We aim to explore the impact of immune cells on tumour cell evolution and vice versa from the perspective of each cell type. Our team uses cutting edge technologies to characterise each cell and its relationship with neighbouring cells in human cancer biopsies. Our unique approach integrates molecular cell characteristics and spatial cell organisation using algorithms based on artificial intelligence to determine the state in which a cell resides and how cells transit between different states under the influence of surrounding cells.

Our project takes a spatial multi-omic approach combining spatial proteomic, transcriptomics and genomics analyses of non-small cell lung cancer samples to understand how the immune microenvironment drives tumour evolution.

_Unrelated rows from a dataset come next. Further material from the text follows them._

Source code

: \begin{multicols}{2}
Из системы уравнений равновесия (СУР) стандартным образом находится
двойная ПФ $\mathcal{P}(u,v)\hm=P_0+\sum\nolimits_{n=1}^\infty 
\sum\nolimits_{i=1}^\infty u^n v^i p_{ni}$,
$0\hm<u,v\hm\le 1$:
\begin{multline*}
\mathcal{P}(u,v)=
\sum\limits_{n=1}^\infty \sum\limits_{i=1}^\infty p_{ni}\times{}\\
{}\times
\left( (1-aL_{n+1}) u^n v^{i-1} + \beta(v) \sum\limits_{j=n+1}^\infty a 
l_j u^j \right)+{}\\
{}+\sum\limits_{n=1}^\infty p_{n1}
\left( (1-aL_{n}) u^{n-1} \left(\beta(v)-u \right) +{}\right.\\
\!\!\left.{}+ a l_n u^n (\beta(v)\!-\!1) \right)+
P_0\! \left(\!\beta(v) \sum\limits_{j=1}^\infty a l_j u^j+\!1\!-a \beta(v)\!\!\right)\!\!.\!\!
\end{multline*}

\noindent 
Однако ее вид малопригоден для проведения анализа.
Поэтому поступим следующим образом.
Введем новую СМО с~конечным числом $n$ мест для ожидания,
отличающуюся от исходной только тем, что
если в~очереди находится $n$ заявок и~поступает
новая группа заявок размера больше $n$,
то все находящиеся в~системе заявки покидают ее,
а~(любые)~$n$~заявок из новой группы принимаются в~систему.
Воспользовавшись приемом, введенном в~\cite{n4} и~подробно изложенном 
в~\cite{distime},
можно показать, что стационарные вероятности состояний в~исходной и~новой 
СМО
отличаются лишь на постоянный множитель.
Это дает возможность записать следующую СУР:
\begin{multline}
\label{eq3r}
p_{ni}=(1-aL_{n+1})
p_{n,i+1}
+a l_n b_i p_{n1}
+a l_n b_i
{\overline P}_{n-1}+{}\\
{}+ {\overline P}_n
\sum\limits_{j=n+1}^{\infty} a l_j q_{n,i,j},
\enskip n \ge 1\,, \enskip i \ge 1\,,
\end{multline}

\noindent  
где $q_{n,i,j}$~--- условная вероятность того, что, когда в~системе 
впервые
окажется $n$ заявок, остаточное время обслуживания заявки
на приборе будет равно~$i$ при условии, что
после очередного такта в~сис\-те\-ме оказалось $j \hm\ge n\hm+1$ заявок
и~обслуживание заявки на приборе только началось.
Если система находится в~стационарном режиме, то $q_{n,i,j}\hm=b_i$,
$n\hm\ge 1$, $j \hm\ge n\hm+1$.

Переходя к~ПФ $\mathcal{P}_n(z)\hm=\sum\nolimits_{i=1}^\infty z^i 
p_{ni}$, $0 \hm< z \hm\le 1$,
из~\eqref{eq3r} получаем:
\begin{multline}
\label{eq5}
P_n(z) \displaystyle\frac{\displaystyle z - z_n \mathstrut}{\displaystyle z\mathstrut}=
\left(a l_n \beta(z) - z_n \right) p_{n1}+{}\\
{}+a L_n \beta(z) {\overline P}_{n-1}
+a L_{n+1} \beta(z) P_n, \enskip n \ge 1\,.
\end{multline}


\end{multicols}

  • Understanding lung cancer evolution
  • Identifying mechanisms of resistance to immunotherapy
  • Identify novel therapeutic targets
  • Determine risk of recurrence

Weeden, C. E., Gayevskiy, V., Trussart, M., Marceaux, C., Tubau Ribera, N., Batey, D., Teh, C. E., Mitchell, A. J., Antippa, P., Leong, T., Steinfort, D., Irving, L., Gordon, C. L., Swanton, C., Speed, T. P., Gray, D. H., Asselin-Labat, M.-L. Early immune pressure imposed by tissue resident memory T cells sculpts tumour evolution in non-small cell lung cancer. bioRxiv 1–46 (2021). doi: 10.1101/2021.04.20.440373.